Interview von Felix Hütten

Heute entscheidet die EU-Kommission in Brüssel über ein Freilandverbot einiger hochwirksamer Insektizide. Die sogenannten Neonicotinoide stehen im Verdacht, Bienen zu lähmen oder sogar zu töten. Diese Insektenvernichtungsmittel werden von Bauern europaweit gegen Schädlinge eingesetzt. Doch wie gefährlich sind diese Substanzen tatsächlich für unser Ökosystem? Und welche Alternativen haben Landwirte, sollte es zu einem Verbot kommen? Fragen an Alexandra-Maria Klein, Professorin für Naturschutz und Landschaftsökologie an der Universität Freiburg.

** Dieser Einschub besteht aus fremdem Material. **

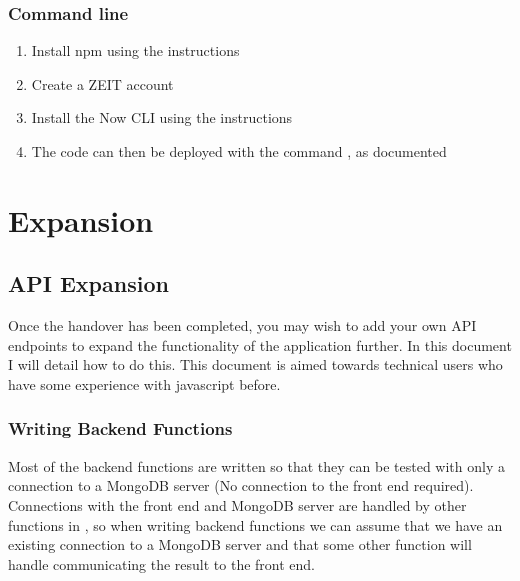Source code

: \documentclass[letterpaper,10pt,english]{sphinxmanual}
\begin{document}
\subsection{Command line}
\label{\detokenize{docs/Installation/frontEnd:command-line}}\begin{enumerate}
%
\item {} 
Install npm using the instructions

\item {} 
Create a ZEIT account 

\item {} 
Install the Now CLI using the instructions

\item {} 
The code can then be deployed with the command , as documented

\end{enumerate}


\chapter{Expansion}
\label{\detokenize{index:expansion}}

\section{API Expansion}
\label{\detokenize{docs/Expansion/api-expansion:api-expansion}}\label{\detokenize{docs/Expansion/api-expansion::doc}}
Once the handover has been completed, you may wish to add your own API
endpoints to expand the functionality of the application further. In
this document I will detail how to do this. This document is aimed
towards technical users who have some experience with javascript before.


\subsection{Writing Back\sphinxhyphen{}end Functions}
\label{\detokenize{docs/Expansion/api-expansion:writing-back-end-functions}}
Most of the back\sphinxhyphen{}end functions are written so that they can be tested
with only a connection to a MongoDB server (No connection to the front
end required). Connections with the front end and MongoDB server are
handled by other functions in , so when writing
back\sphinxhyphen{}end functions we can assume that we have an existing connection to
a MongoDB server and that some other function will handle communicating
the result to the front end.
\end{document}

SZ: Verbraucher, Landwirte und Politiker debattieren heftig über das Verbot sogenannter Neonicotinoide. Nur: Über was reden wir hier eigentlich?

Alexandra-Maria Klein: Neonicotinoide sind kein einzelner Stoff, sondern umfassen eine Stoffklasse der Insektizide, die alle synthetisch hergestellt werden. Landwirte verteilen diese auf ihren Feldern, um die Ernte von Schädlingen zu schützen. Ihre Wirkung ist immer ähnlich: Sie greifen die Nervenzellen von Insekten an und blockieren die lebenswichtige Reizleitung. In der Verbotsdebatte geht es vor allem um die drei am besten untersuchten und wohl auch für Bienen schädlichsten Stoffe Clothianidin, Thiamethoxam und Imidacloprid.

Wenn es zum Verbot dieser drei Substanzen kommt: Welche Lösung gibt es für Landwirte, ihre Ernte zu sichern?

Das ist das große Problem, denn irgendwas werden die Landwirte machen müssen. Für manche Pflanzenarten könnten sie auf andere, weniger aggressive Stoffe aus der Klasse der Neonicotinoide zurückgreifen. Nur: Wenn die nicht so stark wirken, muss man sie wieder häufiger einsetzen. Ob das dann für die Umwelt und die Bienen besser ist? Vielleicht stellen manche Landwirte auch auf eine ökologische Landwirtschaft um. Es gibt zudem noch viele weitere Alternativen, zum Beispiel Stoffe, die man vor 60 Jahren schon verwendet hat ...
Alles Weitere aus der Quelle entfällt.